[What is being asked] Leave out the pictures and print the rest of the entries exactly as they stand.

(Stored data)
____
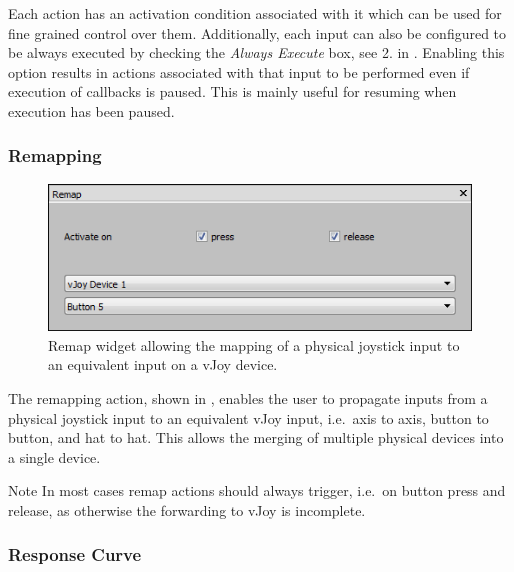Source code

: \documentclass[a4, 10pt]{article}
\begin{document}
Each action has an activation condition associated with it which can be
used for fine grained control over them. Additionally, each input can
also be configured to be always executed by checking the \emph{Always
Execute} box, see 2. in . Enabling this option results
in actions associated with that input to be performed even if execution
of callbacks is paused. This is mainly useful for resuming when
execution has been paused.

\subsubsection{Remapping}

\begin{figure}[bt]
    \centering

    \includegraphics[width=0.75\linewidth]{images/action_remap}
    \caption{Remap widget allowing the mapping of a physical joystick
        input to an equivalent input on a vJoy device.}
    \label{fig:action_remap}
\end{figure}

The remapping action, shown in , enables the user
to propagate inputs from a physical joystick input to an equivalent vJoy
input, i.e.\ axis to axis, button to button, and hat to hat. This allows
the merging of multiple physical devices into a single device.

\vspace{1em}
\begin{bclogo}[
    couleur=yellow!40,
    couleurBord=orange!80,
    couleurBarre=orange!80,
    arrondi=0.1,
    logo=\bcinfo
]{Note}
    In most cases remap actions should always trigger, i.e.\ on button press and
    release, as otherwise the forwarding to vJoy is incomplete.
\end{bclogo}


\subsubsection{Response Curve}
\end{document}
____
[Answer to this problem]
Source code

: \documentclass[a4, 10pt]{article}
\begin{document}
Each action has an activation condition associated with it which can be
used for fine grained control over them. Additionally, each input can
also be configured to be always executed by checking the \emph{Always
Execute} box, see 2. in . Enabling this option results
in actions associated with that input to be performed even if execution
of callbacks is paused. This is mainly useful for resuming when
execution has been paused.

\subsubsection{Remapping}

\begin{figure}[bt]
    \centering

    \includegraphics[width=0.75\linewidth]{images/action_remap}
    \caption{Remap widget allowing the mapping of a physical joystick
        input to an equivalent input on a vJoy device.}
    \label{fig:action_remap}
\end{figure}

The remapping action, shown in , enables the user
to propagate inputs from a physical joystick input to an equivalent vJoy
input, i.e.\ axis to axis, button to button, and hat to hat. This allows
the merging of multiple physical devices into a single device.

\vspace{1em}
\begin{bclogo}[
    couleur=yellow!40,
    couleurBord=orange!80,
    couleurBarre=orange!80,
    arrondi=0.1,
    logo=\bcinfo
]{Note}
    In most cases remap actions should always trigger, i.e.\ on button press and
    release, as otherwise the forwarding to vJoy is incomplete.
\end{bclogo}


\subsubsection{Response Curve}
\end{document}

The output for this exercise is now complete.